まあ、もともとの地形がどうだったのかは、調べてみないとわからないが。
なんせ、左手の方角に足を伸ばせば、すぐに網走湖だ。
土地の確保のために、川の流れに色々と手を加えてきたんじゃないかと思う。
「ご飯、食べよ」
そう言って、果鈴ちゃんが迷う素振りも見せずに歩き出す。
うん、この日のために、色々と調べてくれているらしい。
素直に感謝だ。
満足。
「……やっぱり、男の人って、たくさん食べるんだね」
「白石兄だって、そうだろ?」
「うーん、お兄ちゃんは……って、お兄ちゃんが2人だとややこしいね。じゃあ、果鈴のお兄ちゃんは、お兄ちゃん2号ってことで」
……なんか、すまん。
白石兄よ。
「お兄ちゃん2号は、忙しいせいかなあ……ちょっとずつを何回も食べるって感じ。道を歩きながら、なんてお行儀悪いよね」
時間を確認しながら、おーろらターミナルに到着。
冬のオホーツク海。
流氷の海を、砕氷船に乗ってクルージングという、豪快な遊覧船(?)だ。
俺も説明を聞いて初めて知ったが、流氷が接岸する海としては、ここは北半球で最も南に位置するらしい。

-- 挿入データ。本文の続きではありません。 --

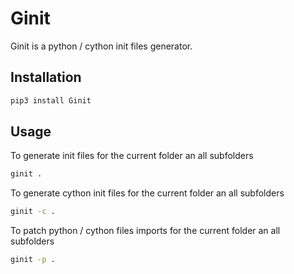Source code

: # Ginit

Ginit is a python / cython init files generator.

## Installation
```bash
pip3 install Ginit
```

## Usage
To generate init files for the current folder an all subfolders
```bash
ginit .
```

To generate cython init files for the current folder an all subfolders
```bash
ginit -c .
```

To patch python / cython files imports for the current folder an all subfolders
```bash
ginit -p .
```

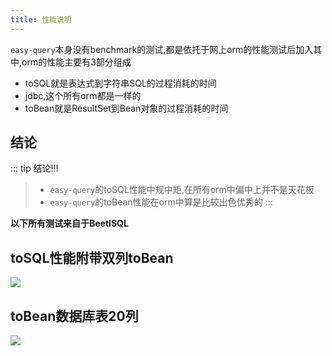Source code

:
```yaml
---
title: 性能说明
---
```

`easy-query`本身没有benchmark的测试,都是依托于网上orm的性能测试后加入其中,orm的性能主要有3部分组成

- toSQL就是表达式到字符串SQL的过程消耗的时间
- jdbc,这个所有orm都是一样的
- toBean就是ResultSet到Bean对象的过程消耗的时间

## 结论

::: tip 结论!!!
> - `easy-query`的toSQL性能中规中矩,在所有orm中偏中上并不是天花板
> - `easy-query`的toBean性能在orm中算是比较出色优秀的
:::

**以下所有测试来自于BeetlSQL**

## toSQL性能附带双列toBean
<img src="/toSQL.png">



## toBean数据库表20列
<img src="/toBean.png">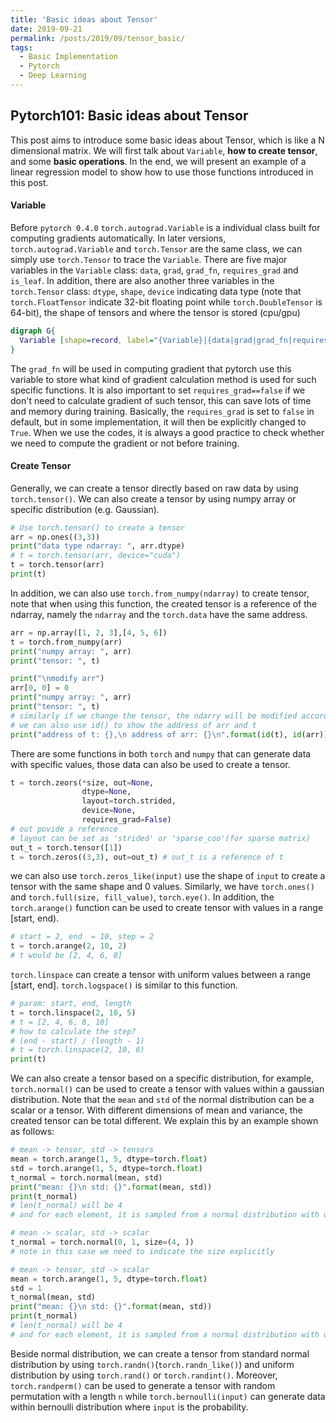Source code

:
 ```yaml
---
title: 'Basic ideas about Tensor'
date: 2019-09-21
permalink: /posts/2019/09/tensor_basic/
tags:
  - Basic Implementation
  - Pytorch
  - Deep Learning
---
```


## Pytorch101: Basic ideas about Tensor
This post aims to introduce some basic ideas about Tensor, which is like a N dimensional matrix. We will first talk about ``Variable``, __how to create tensor__, and some __basic operations__. In the end, we will present an example of a linear regression model to show how to use those functions introduced in this post.
#### Variable
Before ``pytorch 0.4.0`` ``torch.autograd.Variable`` is a individual class built for computing gradients automatically. In later versions, ``torch.autograd.Variable`` and ``torch.Tensor`` are the same class, we can simply use ``torch.Tensor`` to trace the ``Variable``.
There are five major variables in the ``Variable`` class: ``data``, ``grad``, ``grad_fn``, ``requires_grad`` and ``is_leaf``. In addition, there are also another three variables in the ``torch.Tensor`` class: ``dtype``, ``shape``, ``device`` indicating data type (note that ``torch.FloatTensor`` indicate 32-bit floating point while ``torch.DoubleTensor`` is 64-bit), the shape of tensors and where the tensor is stored (cpu/gpu)

```dot
digraph G{
  Variable [shape=record, label="{Variable}|{data|grad|grad_fn|requires_grad|is_leaf}|{data in Tensor|gradient of data|functions that used to create tensor|indicate if we need to calculate gradient|indicate if it is a leaf node}"];
}
```
The ``grad_fn`` will be used in computing gradient that pytorch use this variable to store what kind of gradient calculation method is used for such specific functions. It is also important to set ``requires_grad==false`` if we don't need to calculate gradient of such tensor, this can save lots of time and memory during training. Basically, the ``requires_grad`` is set to ``false`` in default, but in some implementation, it will then be explicitly changed to ``True``. When we use the codes, it is always a good practice to check whether we need to compute the gradient or not before training.  
#### Create Tensor
Generally, we can create a tensor directly based on raw data by using ``torch.tensor()``. We can also create a tensor by using numpy array or specific distribution (e.g. Gaussian).
```python
# Use torch.tensor() to create a tensor
arr = np.ones((3,3))
print("data type ndarray: ", arr.dtype)
# t = torch.tensor(arr, device="cuda")
t = torch.tensor(arr)
print(t)
```
In addition, we can also use ``torch.from_numpy(ndarray)`` to create tensor, note that when using this function, the created tensor is a reference of the ndarray, namely the ``ndarray`` and the ``torch.data`` have the same address.
```python
arr = np.array([1, 2, 3],[4, 5, 6])
t = torch.from_numpy(arr)
print("numpy array: ", arr)
print("tensor: ", t)

print("\nmodify arr")
arr[0, 0] = 0
print("numpy array: ", arr)
print("tensor: ", t)
# similarly if we change the tensor, the ndarry will be modified accordingly.
# we can also use id() to show the address of arr and t
print("address of t: {},\n address of arr: {}\n".format(id(t), id(arr)))
```
There are some functions in both ``torch`` and ``numpy`` that can generate data with specific values, those data can also be used to create a tensor.

```python
t = torch.zeors(*size, out=None,
                dtype=None,
                layout=torch.strided,
                device=None,
                requires_grad=False)
# out povide a reference
# layout can be set as 'strided' or 'sparse_coo'(for sparse matrix)
out_t = torch.tensor([1])
t = torch.zeros((3,3), out=out_t) # out_t is a reference of t
```
we can also use ``torch.zeros_like(input)`` use the shape of ``input`` to create a tensor with the same shape and 0 values. Similarly, we have ``torch.ones()`` and ``torch.full(size, fill_value)``, ``torch.eye()``. In addition, the ``torch.arange()`` function can be used to create tensor with values in a range [start, end).
```python
# start = 2, end  = 10, step = 2
t = torch.arange(2, 10, 2)
# t would be [2, 4, 6, 8]
```
``torch.linspace`` can create a tensor with uniform values between a range [start, end]. ``torch.logspace()`` is similar to this function.
```python
# param: start, end, length
t = torch.linspace(2, 10, 5)
# t = [2, 4, 6, 8, 10]
# how to calculate the step?
# (end - start) / (length - 1)
# t = torch.linspace(2, 10, 6)
print(t)
```
We can also create a tensor based on a specific distribution, for example, ``torch.normal()`` can be used to create a tensor with values within a gaussian distribution. Note that the ``mean`` and ``std`` of the normal distribution can be a scalar or a tensor. With different dimensions of mean and variance, the created tensor can be total different. We explain this by an example shown as follows:
```python
# mean -> tensor, std -> tensors
mean = torch.arange(1, 5, dtype=torch.float)
std = torch.arange(1, 5, dtype=torch.float)
t_normal = torch.normal(mean, std)
print("mean: {}\n std: {}".format(mean, std))
print(t_normal)
# len(t_normal) will be 4
# and for each element, it is sampled from a normal distribution with different mean and std.

# mean -> scalar, std -> scalar
t_normal = torch.normal(0, 1, size=(4, ))
# note in this case we need to indicate the size explicitly

# mean -> tensor, std -> scalar
mean = torch.arange(1, 5, dtype=torch.float)
std = 1
t_normal(mean, std)
print("mean: {}\n std: {}".format(mean, std))
print(t_normal)
# len(t_normal) will be 4
# and for each element, it is sampled from a normal distribution with different mean but the same std.
```
Beside normal distribution, we can create a tensor from standard normal distribution by using ``torch.randn()``(``torch.randn_like()``) and uniform distribution by using ``torch.rand()`` or ``torch.randint()``. Moreover, ``torch.randperm()`` can be used to generate a tensor with random permutation with a length ``n`` while ``torch.bernoulli(input)`` can generate data within bernoulli distribution where ``input`` is the probability.
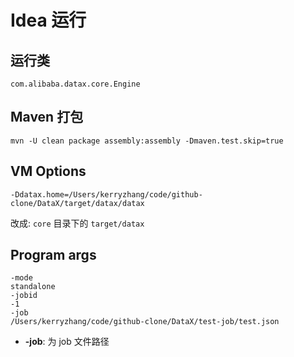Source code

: # Idea 运行

## 运行类
```
com.alibaba.datax.core.Engine
```

## Maven 打包
```
mvn -U clean package assembly:assembly -Dmaven.test.skip=true
```

## VM Options
```
-Ddatax.home=/Users/kerryzhang/code/github-clone/DataX/target/datax/datax
```
改成: `core` 目录下的 `target/datax`


## Program args

```
-mode
standalone
-jobid
-1
-job
/Users/kerryzhang/code/github-clone/DataX/test-job/test.json
```
- **-job**: 为 job 文件路径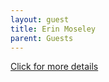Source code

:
 ```yaml
---
layout: guest
title: Erin Moseley
parent: Guests
---
```



<div class="badge-base LI-profile-badge" data-locale="en_US" data-size="medium" data-theme="light" 
data-type="VERTICAL" data-vanity="erinomoseley" data-version="v1"><a class="badge-base__link 
LI-simple-link" href="https://www.linkedin.com/in/erinomoseley?trk=profile-badge">Click for more details</a></div>


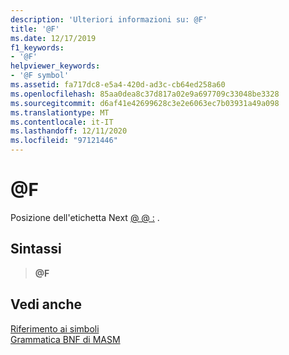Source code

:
 ```yaml
---
description: 'Ulteriori informazioni su: @F'
title: '@F'
ms.date: 12/17/2019
f1_keywords:
- '@F'
helpviewer_keywords:
- '@F symbol'
ms.assetid: fa717dc8-e5a4-420d-ad3c-cb64ed258a60
ms.openlocfilehash: 85aa0dea8c37d817a02e9a697709c33048be3328
ms.sourcegitcommit: d6af41e42699628c3e2e6063ec7b03931a49a098
ms.translationtype: MT
ms.contentlocale: it-IT
ms.lasthandoff: 12/11/2020
ms.locfileid: "97121446"
---
```

# <a name="f"></a>\@F

Posizione dell'etichetta Next [ \@ \@ :](at-at.md) .

## <a name="syntax"></a>Sintassi

> **\@F**

## <a name="see-also"></a>Vedi anche

[Riferimento ai simboli](symbols-reference.md)\
[Grammatica BNF di MASM](masm-bnf-grammar.md)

考えてみれば、このへんの北緯って、ヨーロッパでは地中海沿岸と同じ位置だよなあ……。
ここ10年でいうなら、2001年が一番早く接岸したらしく、1月8日。
地元の人間でも特別寒かったと言われた、2002年は、1月の17日。
ただし、陸地から流氷を確認できたのは、2002年の方が早かったらしい。
それぞれ、1月6日と、12月27日。
流氷が見えてから、接岸するまでは早かったり遅かったり……まあ、大自然の気まぐれってやつか。
うん、大自然の気まぐれってやつだ。
今日は1月30日。
流氷はそこまで来ている。
予想では、明日接岸するとのことだ。
流氷氷砕船、おーろら号は、出発そのものはともかくとして、流氷の海を行く。
流氷がない場合は、ただ単にクルージングになっちゃうらしいが。
運が良かったと言える。
港を出て、流氷の海に向かっていくオーロラ号。
お、おう。
この微妙な振動が、俺としては恐怖なんだが。
「うわぁ、なんか陸地を船で進んでる気分だね」
果鈴ちゃんはご機嫌だ。
まあ、この船にも限界はあるんだろうが……いわゆる、流氷山脈みたいになってるところはさすがに進めないだろう。
なんだかんだ言っても、アムール川から漂う流氷は、最初は1メートルほどの厚みがあるが、ここにたどり着くときには50センチほどにまでなってるそうだし。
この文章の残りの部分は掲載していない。